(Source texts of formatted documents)
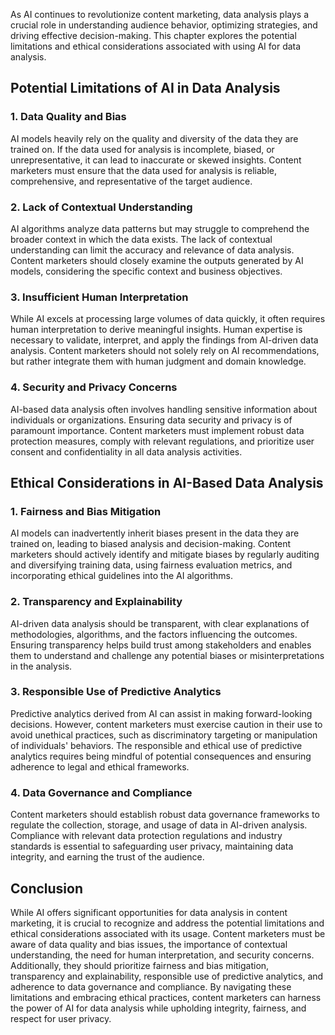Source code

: 

As AI continues to revolutionize content marketing, data analysis plays a crucial role in understanding audience behavior, optimizing strategies, and driving effective decision-making. This chapter explores the potential limitations and ethical considerations associated with using AI for data analysis.

Potential Limitations of AI in Data Analysis
--------------------------------------------

### 1. **Data Quality and Bias**

AI models heavily rely on the quality and diversity of the data they are trained on. If the data used for analysis is incomplete, biased, or unrepresentative, it can lead to inaccurate or skewed insights. Content marketers must ensure that the data used for analysis is reliable, comprehensive, and representative of the target audience.

### 2. **Lack of Contextual Understanding**

AI algorithms analyze data patterns but may struggle to comprehend the broader context in which the data exists. The lack of contextual understanding can limit the accuracy and relevance of data analysis. Content marketers should closely examine the outputs generated by AI models, considering the specific context and business objectives.

### 3. **Insufficient Human Interpretation**

While AI excels at processing large volumes of data quickly, it often requires human interpretation to derive meaningful insights. Human expertise is necessary to validate, interpret, and apply the findings from AI-driven data analysis. Content marketers should not solely rely on AI recommendations, but rather integrate them with human judgment and domain knowledge.

### 4. **Security and Privacy Concerns**

AI-based data analysis often involves handling sensitive information about individuals or organizations. Ensuring data security and privacy is of paramount importance. Content marketers must implement robust data protection measures, comply with relevant regulations, and prioritize user consent and confidentiality in all data analysis activities.

Ethical Considerations in AI-Based Data Analysis
------------------------------------------------

### 1. **Fairness and Bias Mitigation**

AI models can inadvertently inherit biases present in the data they are trained on, leading to biased analysis and decision-making. Content marketers should actively identify and mitigate biases by regularly auditing and diversifying training data, using fairness evaluation metrics, and incorporating ethical guidelines into the AI algorithms.

### 2. **Transparency and Explainability**

AI-driven data analysis should be transparent, with clear explanations of methodologies, algorithms, and the factors influencing the outcomes. Ensuring transparency helps build trust among stakeholders and enables them to understand and challenge any potential biases or misinterpretations in the analysis.

### 3. **Responsible Use of Predictive Analytics**

Predictive analytics derived from AI can assist in making forward-looking decisions. However, content marketers must exercise caution in their use to avoid unethical practices, such as discriminatory targeting or manipulation of individuals' behaviors. The responsible and ethical use of predictive analytics requires being mindful of potential consequences and ensuring adherence to legal and ethical frameworks.

### 4. **Data Governance and Compliance**

Content marketers should establish robust data governance frameworks to regulate the collection, storage, and usage of data in AI-driven analysis. Compliance with relevant data protection regulations and industry standards is essential to safeguarding user privacy, maintaining data integrity, and earning the trust of the audience.

Conclusion
----------

While AI offers significant opportunities for data analysis in content marketing, it is crucial to recognize and address the potential limitations and ethical considerations associated with its usage. Content marketers must be aware of data quality and bias issues, the importance of contextual understanding, the need for human interpretation, and security concerns. Additionally, they should prioritize fairness and bias mitigation, transparency and explainability, responsible use of predictive analytics, and adherence to data governance and compliance. By navigating these limitations and embracing ethical practices, content marketers can harness the power of AI for data analysis while upholding integrity, fairness, and respect for user privacy.
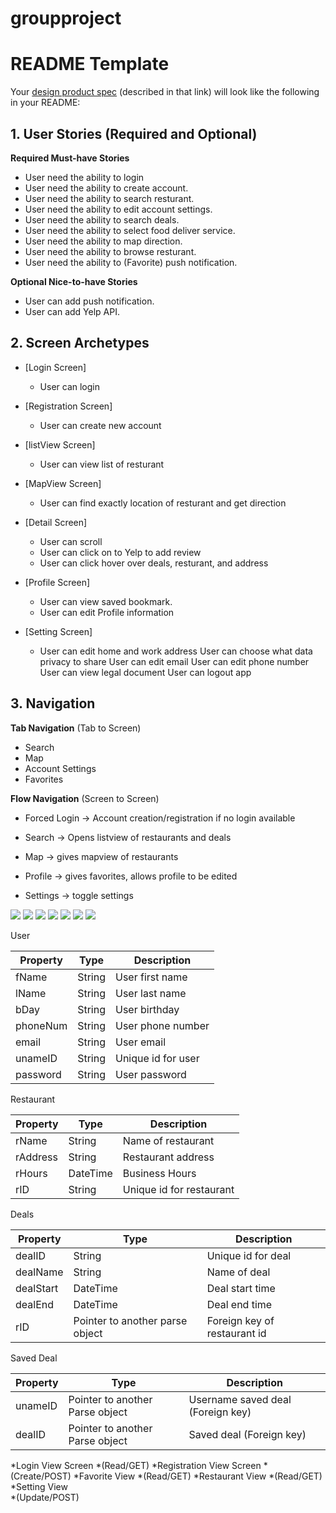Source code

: # groupproject
# README Template

Your [design product spec](https://hackmd.io/s/H1wGpVUh7) (described in that link) will look like the following in your README:

## 1. User Stories (Required and Optional)

**Required Must-have Stories**

 * User need the ability to login
 * User need the ability to create account.
 * User need the ability to search resturant.
 * User need the ability to edit account settings.
 * User need the ability to search deals.
 * User need the ability to select food deliver service.
 * User need the ability to map direction.
 * User need the ability to browse resturant.
 *  User need the ability to (Favorite) push notification.

**Optional Nice-to-have Stories**

 * User can add push notification.
 * User can add Yelp API.
 

## 2. Screen Archetypes

 * [Login Screen]
   * User can login
   
 * [Registration Screen]
   * User can create new account
   
 * [listView Screen]
   * User can view list of resturant
   
 * [MapView Screen]
   * User can find exactly location of resturant and get direction
   
 * [Detail Screen]
   * User can scroll 
   * User can click on to Yelp to add review
   * User can click hover over deals, resturant, and address
  
* [Profile Screen]
  * User can view saved bookmark.
  * User can edit Profile information
  
* [Setting Screen]
   * User can edit home and work address
   User can choose what data privacy to share
   User can edit email
   User can edit phone number
   User can view legal document
   User can logout app

 
## 3. Navigation
**Tab Navigation** (Tab to Screen)

 * Search
 * Map
 * Account Settings
 * Favorites

**Flow Navigation** (Screen to Screen)

 * Forced Login -> Account creation/registration if no login available
  
 * Search -> Opens listview of restaurants and deals
   
 * Map -> gives mapview of restaurants
   
 * Profile -> gives favorites, allows profile to be edited
  
 * Settings -> toggle settings
  
<img src="https://github.com/thatsadeal/groupproject/blob/master/LowFiWireframe.jpg"/>
<img src="https://github.com/thatsadeal/groupproject/blob/master/login.png"/>
<img src="https://github.com/thatsadeal/groupproject/blob/master/Screen%20Shot%202019-11-06%20at%206.21.38%20PM.png"/>
<img src="https://github.com/thatsadeal/groupproject/blob/master/Screen%20Shot%202019-11-06%20at%206.21.00%20PM.png"/>
<img src="https://github.com/thatsadeal/groupproject/blob/master/Screen%20Shot%202019-11-06%20at%206.21.10%20PM.png"/>
<img src="https://github.com/thatsadeal/groupproject/blob/master/Screen%20Shot%202019-11-06%20at%206.21.19%20PM.png"/>
<img src="https://github.com/thatsadeal/groupproject/blob/master/Screen%20Shot%202019-11-06%20at%206.21.26%20PM.png"/>

User

|Property|Type|Description|
|---------|------|----------------|
|fName|String|User first name| 
|lName|String|User last name|
|bDay|String|User birthday|
|phoneNum|String|User phone number|
|email|String|User email|
|unameID|String|Unique id for user| 
|password|String|User password| 

Restaurant 

|Property|Type|Description|
|---------|---------|-------------------------|
|rName|String|Name of restaurant| 
|rAddress|String|Restaurant address|
|rHours|DateTime|Business Hours|
|rID|String|Unique id for restaurant| 

Deals

|Property|Type|Description|
|---------|---------|------------------------------------|
|dealID|String|Unique id for deal|
|dealName|String|Name of deal| 
|dealStart|DateTime|Deal start time| 
|dealEnd|DateTime|Deal end time| 
|rID|Pointer to another parse object|Foreign key of restaurant id|

Saved Deal 

|Property|Type|Description|
|---------|---------|-------------------------------------|
|unameID|Pointer to another Parse object|Username saved deal (Foreign key)|
|dealID|Pointer to another Parse object|Saved deal (Foreign key)|


*Login View Screen
 *(Read/GET)
*Registration View Screen
 *(Create/POST)
*Favorite View
  *(Read/GET)
*Restaurant View
  *(Read/GET)
*Setting View  
  *(Update/POST)
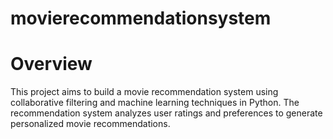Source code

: # movierecommendationsystem
# Overview
This project aims to build a movie recommendation system using collaborative filtering and machine learning techniques in Python. The recommendation system analyzes user ratings and preferences to generate personalized movie recommendations.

**TASK BRIEF:**
Return the data exactly. Do not carry over any images.

**OUTPUT FOR THIS EXERCISE:**
Source code

: 

As AI continues to revolutionize content marketing, data analysis plays a crucial role in understanding audience behavior, optimizing strategies, and driving effective decision-making. This chapter explores the potential limitations and ethical considerations associated with using AI for data analysis.

Potential Limitations of AI in Data Analysis
--------------------------------------------

### 1. **Data Quality and Bias**

AI models heavily rely on the quality and diversity of the data they are trained on. If the data used for analysis is incomplete, biased, or unrepresentative, it can lead to inaccurate or skewed insights. Content marketers must ensure that the data used for analysis is reliable, comprehensive, and representative of the target audience.

### 2. **Lack of Contextual Understanding**

AI algorithms analyze data patterns but may struggle to comprehend the broader context in which the data exists. The lack of contextual understanding can limit the accuracy and relevance of data analysis. Content marketers should closely examine the outputs generated by AI models, considering the specific context and business objectives.

### 3. **Insufficient Human Interpretation**

While AI excels at processing large volumes of data quickly, it often requires human interpretation to derive meaningful insights. Human expertise is necessary to validate, interpret, and apply the findings from AI-driven data analysis. Content marketers should not solely rely on AI recommendations, but rather integrate them with human judgment and domain knowledge.

### 4. **Security and Privacy Concerns**

AI-based data analysis often involves handling sensitive information about individuals or organizations. Ensuring data security and privacy is of paramount importance. Content marketers must implement robust data protection measures, comply with relevant regulations, and prioritize user consent and confidentiality in all data analysis activities.

Ethical Considerations in AI-Based Data Analysis
------------------------------------------------

### 1. **Fairness and Bias Mitigation**

AI models can inadvertently inherit biases present in the data they are trained on, leading to biased analysis and decision-making. Content marketers should actively identify and mitigate biases by regularly auditing and diversifying training data, using fairness evaluation metrics, and incorporating ethical guidelines into the AI algorithms.

### 2. **Transparency and Explainability**

AI-driven data analysis should be transparent, with clear explanations of methodologies, algorithms, and the factors influencing the outcomes. Ensuring transparency helps build trust among stakeholders and enables them to understand and challenge any potential biases or misinterpretations in the analysis.

### 3. **Responsible Use of Predictive Analytics**

Predictive analytics derived from AI can assist in making forward-looking decisions. However, content marketers must exercise caution in their use to avoid unethical practices, such as discriminatory targeting or manipulation of individuals' behaviors. The responsible and ethical use of predictive analytics requires being mindful of potential consequences and ensuring adherence to legal and ethical frameworks.

### 4. **Data Governance and Compliance**

Content marketers should establish robust data governance frameworks to regulate the collection, storage, and usage of data in AI-driven analysis. Compliance with relevant data protection regulations and industry standards is essential to safeguarding user privacy, maintaining data integrity, and earning the trust of the audience.

Conclusion
----------

While AI offers significant opportunities for data analysis in content marketing, it is crucial to recognize and address the potential limitations and ethical considerations associated with its usage. Content marketers must be aware of data quality and bias issues, the importance of contextual understanding, the need for human interpretation, and security concerns. Additionally, they should prioritize fairness and bias mitigation, transparency and explainability, responsible use of predictive analytics, and adherence to data governance and compliance. By navigating these limitations and embracing ethical practices, content marketers can harness the power of AI for data analysis while upholding integrity, fairness, and respect for user privacy.
Source code

: # groupproject
# README Template

Your [design product spec](https://hackmd.io/s/H1wGpVUh7) (described in that link) will look like the following in your README:

## 1. User Stories (Required and Optional)

**Required Must-have Stories**

 * User need the ability to login
 * User need the ability to create account.
 * User need the ability to search resturant.
 * User need the ability to edit account settings.
 * User need the ability to search deals.
 * User need the ability to select food deliver service.
 * User need the ability to map direction.
 * User need the ability to browse resturant.
 *  User need the ability to (Favorite) push notification.

**Optional Nice-to-have Stories**

 * User can add push notification.
 * User can add Yelp API.
 

## 2. Screen Archetypes

 * [Login Screen]
   * User can login
   
 * [Registration Screen]
   * User can create new account
   
 * [listView Screen]
   * User can view list of resturant
   
 * [MapView Screen]
   * User can find exactly location of resturant and get direction
   
 * [Detail Screen]
   * User can scroll 
   * User can click on to Yelp to add review
   * User can click hover over deals, resturant, and address
  
* [Profile Screen]
  * User can view saved bookmark.
  * User can edit Profile information
  
* [Setting Screen]
   * User can edit home and work address
   User can choose what data privacy to share
   User can edit email
   User can edit phone number
   User can view legal document
   User can logout app

 
## 3. Navigation
**Tab Navigation** (Tab to Screen)

 * Search
 * Map
 * Account Settings
 * Favorites

**Flow Navigation** (Screen to Screen)

 * Forced Login -> Account creation/registration if no login available
  
 * Search -> Opens listview of restaurants and deals
   
 * Map -> gives mapview of restaurants
   
 * Profile -> gives favorites, allows profile to be edited
  
 * Settings -> toggle settings
  
<img src="https://github.com/thatsadeal/groupproject/blob/master/LowFiWireframe.jpg"/>
<img src="https://github.com/thatsadeal/groupproject/blob/master/login.png"/>
<img src="https://github.com/thatsadeal/groupproject/blob/master/Screen%20Shot%202019-11-06%20at%206.21.38%20PM.png"/>
<img src="https://github.com/thatsadeal/groupproject/blob/master/Screen%20Shot%202019-11-06%20at%206.21.00%20PM.png"/>
<img src="https://github.com/thatsadeal/groupproject/blob/master/Screen%20Shot%202019-11-06%20at%206.21.10%20PM.png"/>
<img src="https://github.com/thatsadeal/groupproject/blob/master/Screen%20Shot%202019-11-06%20at%206.21.19%20PM.png"/>
<img src="https://github.com/thatsadeal/groupproject/blob/master/Screen%20Shot%202019-11-06%20at%206.21.26%20PM.png"/>

User

|Property|Type|Description|
|---------|------|----------------|
|fName|String|User first name| 
|lName|String|User last name|
|bDay|String|User birthday|
|phoneNum|String|User phone number|
|email|String|User email|
|unameID|String|Unique id for user| 
|password|String|User password| 

Restaurant 

|Property|Type|Description|
|---------|---------|-------------------------|
|rName|String|Name of restaurant| 
|rAddress|String|Restaurant address|
|rHours|DateTime|Business Hours|
|rID|String|Unique id for restaurant| 

Deals

|Property|Type|Description|
|---------|---------|------------------------------------|
|dealID|String|Unique id for deal|
|dealName|String|Name of deal| 
|dealStart|DateTime|Deal start time| 
|dealEnd|DateTime|Deal end time| 
|rID|Pointer to another parse object|Foreign key of restaurant id|

Saved Deal 

|Property|Type|Description|
|---------|---------|-------------------------------------|
|unameID|Pointer to another Parse object|Username saved deal (Foreign key)|
|dealID|Pointer to another Parse object|Saved deal (Foreign key)|


*Login View Screen
 *(Read/GET)
*Registration View Screen
 *(Create/POST)
*Favorite View
  *(Read/GET)
*Restaurant View
  *(Read/GET)
*Setting View  
  *(Update/POST)
Source code

: # movierecommendationsystem
# Overview
This project aims to build a movie recommendation system using collaborative filtering and machine learning techniques in Python. The recommendation system analyzes user ratings and preferences to generate personalized movie recommendations.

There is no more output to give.